Tekanan siklus dan struktural telah mengungkapkan perbedaan yang mencolok dan terus-menerus antara prioritas pemberi kerja dan pekerja. Menavigasi masa depan akan bergantung pada para pemimpin yang melihat Great Rebalancing ini sebagai peluang untuk menghidupkan kembali strategi tenaga kerja mereka agar menjadi lebih maju secara teknologi namun pada dasarnya berpusat pada manusia, tangkas dan tangguh.
Bagaimana di Indonesia?
EY Asean Workforce Advisory Leader, Samir Bedi mengatakan bahwa perusahaan perlu mempertahankan karyawan berbakat dengan bekerja bersama menciptakan masa depan organisasi yang memprioritaskan kesejahteraan karyawan dan pada akhirnya membangun kepercayaan dan meningkatkan retensi karyawan.

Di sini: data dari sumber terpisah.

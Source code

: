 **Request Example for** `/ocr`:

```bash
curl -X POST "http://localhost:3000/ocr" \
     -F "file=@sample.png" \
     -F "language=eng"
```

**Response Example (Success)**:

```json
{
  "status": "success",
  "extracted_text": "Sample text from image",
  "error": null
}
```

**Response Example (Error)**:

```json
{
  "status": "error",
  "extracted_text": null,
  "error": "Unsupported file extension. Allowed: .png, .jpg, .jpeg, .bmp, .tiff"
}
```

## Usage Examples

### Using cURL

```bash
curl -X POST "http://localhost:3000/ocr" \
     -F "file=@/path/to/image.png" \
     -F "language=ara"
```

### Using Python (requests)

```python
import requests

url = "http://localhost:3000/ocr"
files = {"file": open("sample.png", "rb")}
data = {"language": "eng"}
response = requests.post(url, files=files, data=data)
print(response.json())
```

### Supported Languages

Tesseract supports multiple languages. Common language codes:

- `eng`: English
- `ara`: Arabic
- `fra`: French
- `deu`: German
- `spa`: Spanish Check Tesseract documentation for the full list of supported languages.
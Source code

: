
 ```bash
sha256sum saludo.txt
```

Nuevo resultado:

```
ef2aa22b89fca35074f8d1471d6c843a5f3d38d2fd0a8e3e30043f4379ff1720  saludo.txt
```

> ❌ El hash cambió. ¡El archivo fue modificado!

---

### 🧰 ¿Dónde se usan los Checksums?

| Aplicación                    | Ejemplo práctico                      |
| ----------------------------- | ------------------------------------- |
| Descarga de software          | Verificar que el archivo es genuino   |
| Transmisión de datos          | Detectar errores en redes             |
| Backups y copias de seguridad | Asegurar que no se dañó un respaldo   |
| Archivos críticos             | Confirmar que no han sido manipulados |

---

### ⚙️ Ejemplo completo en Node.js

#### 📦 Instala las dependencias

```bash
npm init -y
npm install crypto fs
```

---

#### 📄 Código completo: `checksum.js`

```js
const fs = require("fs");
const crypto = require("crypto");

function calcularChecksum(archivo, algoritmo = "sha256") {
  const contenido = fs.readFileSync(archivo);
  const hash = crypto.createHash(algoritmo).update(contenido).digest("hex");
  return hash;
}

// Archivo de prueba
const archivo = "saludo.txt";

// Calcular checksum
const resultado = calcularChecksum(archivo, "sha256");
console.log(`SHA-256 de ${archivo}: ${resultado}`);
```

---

Dalam riset ini juga ditemukan bahwa apa yang menjadi kekhawatiran terbesar bagi karyawan di Indonesia adalah terkait dengan nominal gaji. Hal berikutnya yang juga membawa kekuatiran adalah pengaturan kerja yang adil dengan jadwal kerja dan lokasi yang tetap, juga fleksibilitas tempat kerja.

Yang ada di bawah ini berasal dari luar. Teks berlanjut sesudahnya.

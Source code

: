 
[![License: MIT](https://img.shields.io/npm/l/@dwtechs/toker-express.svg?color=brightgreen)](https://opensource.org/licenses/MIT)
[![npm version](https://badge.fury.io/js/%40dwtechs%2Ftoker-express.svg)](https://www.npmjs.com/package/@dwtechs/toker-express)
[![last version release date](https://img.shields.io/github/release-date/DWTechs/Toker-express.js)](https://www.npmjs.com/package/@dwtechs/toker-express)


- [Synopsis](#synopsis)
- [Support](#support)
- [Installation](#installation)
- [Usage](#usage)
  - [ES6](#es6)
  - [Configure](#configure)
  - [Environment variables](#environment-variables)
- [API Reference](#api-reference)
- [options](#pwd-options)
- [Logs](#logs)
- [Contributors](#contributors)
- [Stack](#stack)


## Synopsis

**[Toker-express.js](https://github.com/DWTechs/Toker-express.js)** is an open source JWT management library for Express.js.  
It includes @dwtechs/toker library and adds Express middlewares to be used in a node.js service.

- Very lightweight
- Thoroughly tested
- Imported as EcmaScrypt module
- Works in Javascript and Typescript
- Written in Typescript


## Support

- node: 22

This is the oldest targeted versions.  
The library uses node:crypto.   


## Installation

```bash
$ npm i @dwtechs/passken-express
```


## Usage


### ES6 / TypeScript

Lusi Lubis selaku EY Indonesia Consulting Partner juga menyampaikan beberapa cara yang dapat dilakukan oleh perusahaan untuk menyeimbangkan kebutuhan bisnis dan employee engagement, yaitu:
- berkomunikasi secara transparan mengenai nominal kompensasi dan remunerasi,
- memastikan karyawan menerima haknya secara adil dan kompetitif, serta
- menerapkan kebijakan pemberian benefit non-moneter, seperti fleksibilitas kerja, work-life balance, dan program penghargaan.

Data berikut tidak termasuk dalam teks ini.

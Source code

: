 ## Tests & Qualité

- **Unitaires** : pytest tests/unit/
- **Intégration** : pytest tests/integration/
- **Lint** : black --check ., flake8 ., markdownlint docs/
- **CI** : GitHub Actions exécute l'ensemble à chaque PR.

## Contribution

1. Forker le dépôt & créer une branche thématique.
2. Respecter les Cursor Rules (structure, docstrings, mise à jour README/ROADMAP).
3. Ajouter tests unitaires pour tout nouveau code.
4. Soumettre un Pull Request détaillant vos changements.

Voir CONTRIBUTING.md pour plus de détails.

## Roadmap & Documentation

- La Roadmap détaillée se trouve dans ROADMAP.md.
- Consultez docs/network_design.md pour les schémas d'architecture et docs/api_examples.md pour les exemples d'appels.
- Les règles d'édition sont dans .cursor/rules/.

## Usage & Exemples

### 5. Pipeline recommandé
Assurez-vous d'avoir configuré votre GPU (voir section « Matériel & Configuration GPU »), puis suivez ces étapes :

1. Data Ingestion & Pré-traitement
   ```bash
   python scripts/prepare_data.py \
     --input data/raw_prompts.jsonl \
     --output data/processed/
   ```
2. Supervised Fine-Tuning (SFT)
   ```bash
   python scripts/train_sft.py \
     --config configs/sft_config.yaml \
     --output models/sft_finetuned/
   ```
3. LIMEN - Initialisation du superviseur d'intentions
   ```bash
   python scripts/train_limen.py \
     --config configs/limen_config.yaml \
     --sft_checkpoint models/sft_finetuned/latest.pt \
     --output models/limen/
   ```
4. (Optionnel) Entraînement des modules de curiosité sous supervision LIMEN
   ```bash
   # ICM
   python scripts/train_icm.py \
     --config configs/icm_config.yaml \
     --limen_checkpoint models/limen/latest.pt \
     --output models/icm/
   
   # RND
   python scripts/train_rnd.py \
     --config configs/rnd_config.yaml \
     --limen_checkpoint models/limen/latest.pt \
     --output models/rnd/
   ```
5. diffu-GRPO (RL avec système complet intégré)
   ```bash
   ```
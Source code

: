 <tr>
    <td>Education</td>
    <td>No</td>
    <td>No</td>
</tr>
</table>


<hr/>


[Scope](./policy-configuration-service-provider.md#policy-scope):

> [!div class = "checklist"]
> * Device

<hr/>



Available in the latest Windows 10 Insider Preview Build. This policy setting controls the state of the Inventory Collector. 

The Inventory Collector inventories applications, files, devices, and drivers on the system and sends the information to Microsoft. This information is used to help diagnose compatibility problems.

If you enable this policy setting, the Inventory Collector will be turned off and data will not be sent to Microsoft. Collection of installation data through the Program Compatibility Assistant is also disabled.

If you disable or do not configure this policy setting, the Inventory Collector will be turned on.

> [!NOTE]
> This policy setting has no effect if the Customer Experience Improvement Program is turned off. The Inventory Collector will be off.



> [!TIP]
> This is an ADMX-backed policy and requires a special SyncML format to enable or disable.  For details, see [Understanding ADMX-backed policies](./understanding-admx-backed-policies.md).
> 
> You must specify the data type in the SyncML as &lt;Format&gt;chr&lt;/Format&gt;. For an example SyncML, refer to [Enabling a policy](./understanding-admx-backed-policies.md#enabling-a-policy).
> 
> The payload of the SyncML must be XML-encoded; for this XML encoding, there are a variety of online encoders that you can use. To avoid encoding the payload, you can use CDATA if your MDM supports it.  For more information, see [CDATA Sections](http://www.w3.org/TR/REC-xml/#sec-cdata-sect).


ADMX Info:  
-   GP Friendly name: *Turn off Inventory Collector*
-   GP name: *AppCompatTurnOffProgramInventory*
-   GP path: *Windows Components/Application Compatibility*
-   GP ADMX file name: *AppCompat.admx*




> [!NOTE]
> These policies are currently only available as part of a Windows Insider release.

Hal menarik lainnya yang juga diidentifikasi dari riset ini adalah:
- Hanya 17 persen karyawan di Indonesia yang bersedia bekerja di kantor.
- Sejumlah 45 persen karyawan di Indonesia memilih bekerja dari mana saja atau fully remote.
- Perusahaan dan karyawan di Indonesia sama-sama antusias untuk menggunakan kecerdasan buatan (AI) generatif. Sejumlah 44 persen karyawan mengaku sudah menggunakan AI generatif, dan 61 persen perusahaan yakin AI generatif bisa meningkatkan produktivitas bisnis.
Riset ini melibatkan 17.050 karyawan dan 1.575 perusahaan di 22 negara dan 25 sektor industri secara global. Jumlah tersebut mencakup 250 karyawan dan 50 perusahaan di Indonesia.